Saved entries
= Beginning of Section =
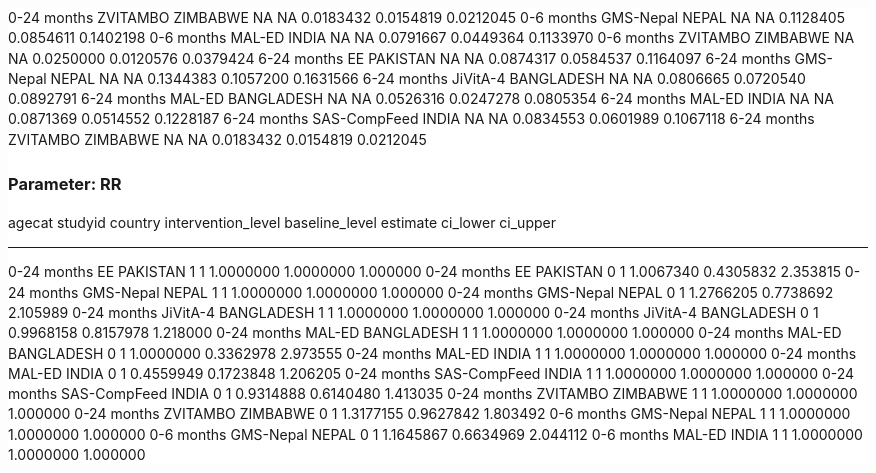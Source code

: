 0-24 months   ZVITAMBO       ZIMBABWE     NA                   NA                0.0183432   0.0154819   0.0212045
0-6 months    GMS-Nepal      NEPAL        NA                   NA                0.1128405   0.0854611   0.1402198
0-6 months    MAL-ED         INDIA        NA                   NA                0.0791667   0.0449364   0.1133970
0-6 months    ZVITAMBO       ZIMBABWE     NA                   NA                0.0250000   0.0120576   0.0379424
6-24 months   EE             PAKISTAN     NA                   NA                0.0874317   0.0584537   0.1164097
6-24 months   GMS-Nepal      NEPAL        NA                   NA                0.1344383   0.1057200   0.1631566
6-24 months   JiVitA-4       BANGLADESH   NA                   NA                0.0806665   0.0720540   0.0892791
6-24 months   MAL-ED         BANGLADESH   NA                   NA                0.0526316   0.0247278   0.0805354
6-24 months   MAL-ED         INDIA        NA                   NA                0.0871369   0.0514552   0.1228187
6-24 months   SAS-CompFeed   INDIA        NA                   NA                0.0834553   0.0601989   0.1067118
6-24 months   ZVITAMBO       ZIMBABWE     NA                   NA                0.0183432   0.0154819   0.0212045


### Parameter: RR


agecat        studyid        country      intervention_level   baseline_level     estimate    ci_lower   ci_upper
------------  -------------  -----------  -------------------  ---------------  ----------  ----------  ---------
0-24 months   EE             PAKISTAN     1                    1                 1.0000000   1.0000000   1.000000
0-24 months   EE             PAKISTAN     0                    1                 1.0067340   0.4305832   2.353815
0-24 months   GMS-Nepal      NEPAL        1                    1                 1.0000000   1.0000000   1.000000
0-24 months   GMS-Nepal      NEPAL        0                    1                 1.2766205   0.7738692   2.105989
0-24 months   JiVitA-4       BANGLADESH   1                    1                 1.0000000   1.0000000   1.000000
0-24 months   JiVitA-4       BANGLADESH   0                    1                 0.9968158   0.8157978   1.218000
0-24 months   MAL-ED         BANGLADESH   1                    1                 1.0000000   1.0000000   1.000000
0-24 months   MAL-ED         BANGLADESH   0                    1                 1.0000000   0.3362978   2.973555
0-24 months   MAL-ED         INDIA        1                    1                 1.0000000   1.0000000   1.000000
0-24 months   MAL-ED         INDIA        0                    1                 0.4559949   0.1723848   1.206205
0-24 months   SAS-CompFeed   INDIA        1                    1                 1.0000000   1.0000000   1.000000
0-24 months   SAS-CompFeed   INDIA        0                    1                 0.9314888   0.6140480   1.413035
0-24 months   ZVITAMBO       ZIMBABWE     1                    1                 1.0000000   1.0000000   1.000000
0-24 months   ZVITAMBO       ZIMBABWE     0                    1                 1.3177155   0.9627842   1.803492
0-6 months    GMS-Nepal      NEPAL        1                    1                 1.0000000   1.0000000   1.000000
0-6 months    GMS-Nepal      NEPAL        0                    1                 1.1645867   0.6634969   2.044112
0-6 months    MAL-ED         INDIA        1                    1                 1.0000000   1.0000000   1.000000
= End of Section =
= Beginning of Section =
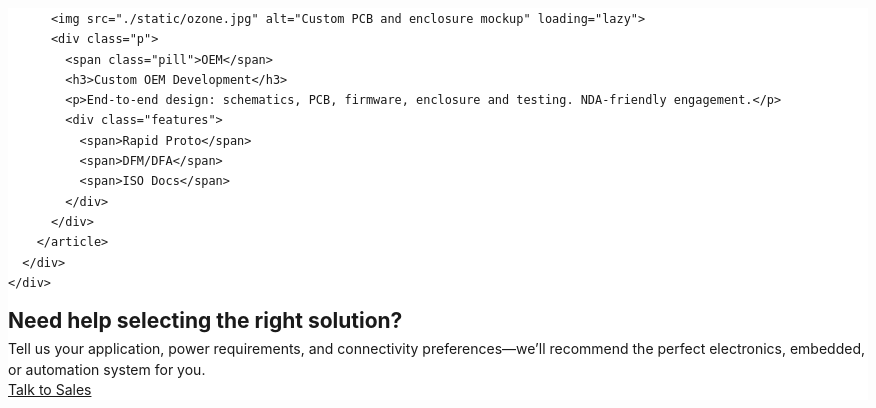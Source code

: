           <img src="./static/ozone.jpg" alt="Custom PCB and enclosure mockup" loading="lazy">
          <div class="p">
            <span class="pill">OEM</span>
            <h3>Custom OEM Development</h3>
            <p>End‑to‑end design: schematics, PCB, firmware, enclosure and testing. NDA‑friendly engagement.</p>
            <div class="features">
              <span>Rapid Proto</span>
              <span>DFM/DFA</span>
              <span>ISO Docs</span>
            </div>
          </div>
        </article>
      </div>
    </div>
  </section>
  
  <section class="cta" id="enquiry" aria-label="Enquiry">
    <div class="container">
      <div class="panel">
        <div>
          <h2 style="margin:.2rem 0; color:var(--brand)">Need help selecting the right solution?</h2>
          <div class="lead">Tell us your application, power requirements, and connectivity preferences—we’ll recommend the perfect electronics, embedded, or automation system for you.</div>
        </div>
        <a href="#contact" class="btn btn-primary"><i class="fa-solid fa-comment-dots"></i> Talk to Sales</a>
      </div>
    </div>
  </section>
= End of Section =
= Beginning of Section =
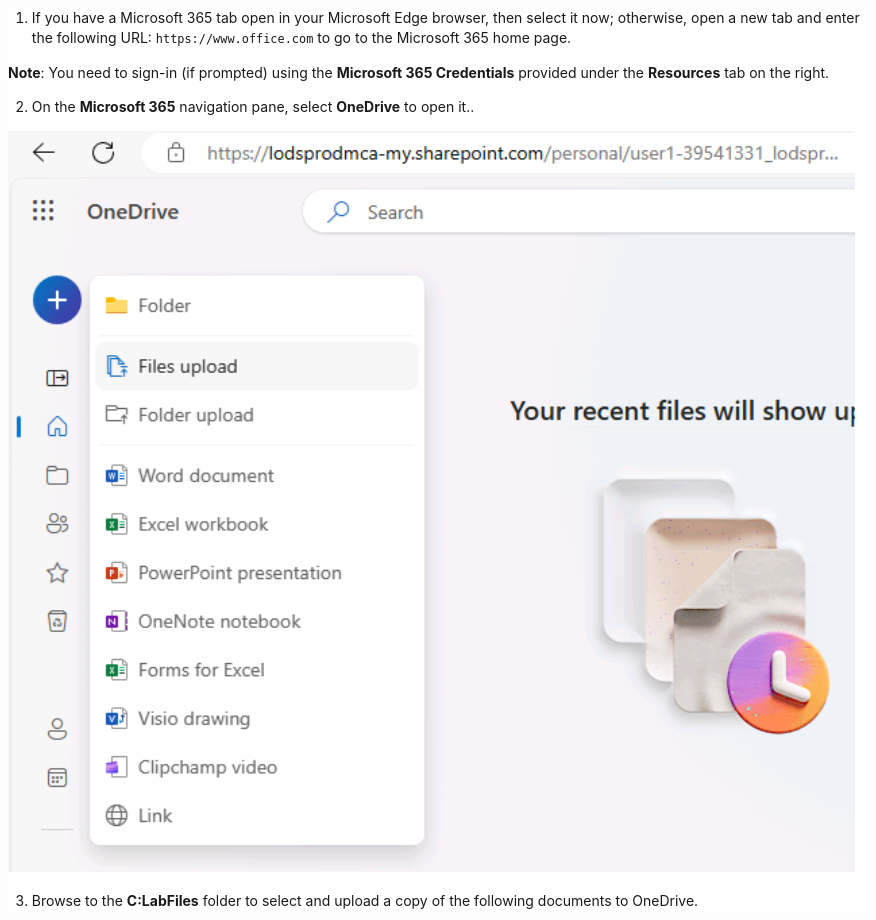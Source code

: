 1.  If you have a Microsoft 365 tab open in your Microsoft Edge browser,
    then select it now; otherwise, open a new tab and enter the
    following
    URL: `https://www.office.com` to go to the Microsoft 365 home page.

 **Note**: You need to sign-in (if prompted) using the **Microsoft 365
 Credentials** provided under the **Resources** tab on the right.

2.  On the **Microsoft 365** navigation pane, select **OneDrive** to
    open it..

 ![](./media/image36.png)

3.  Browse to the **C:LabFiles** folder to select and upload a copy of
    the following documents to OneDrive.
= End of Section =
### Your objective:
Say only how many lines in the records carry the word "Custom".

### Task result:
2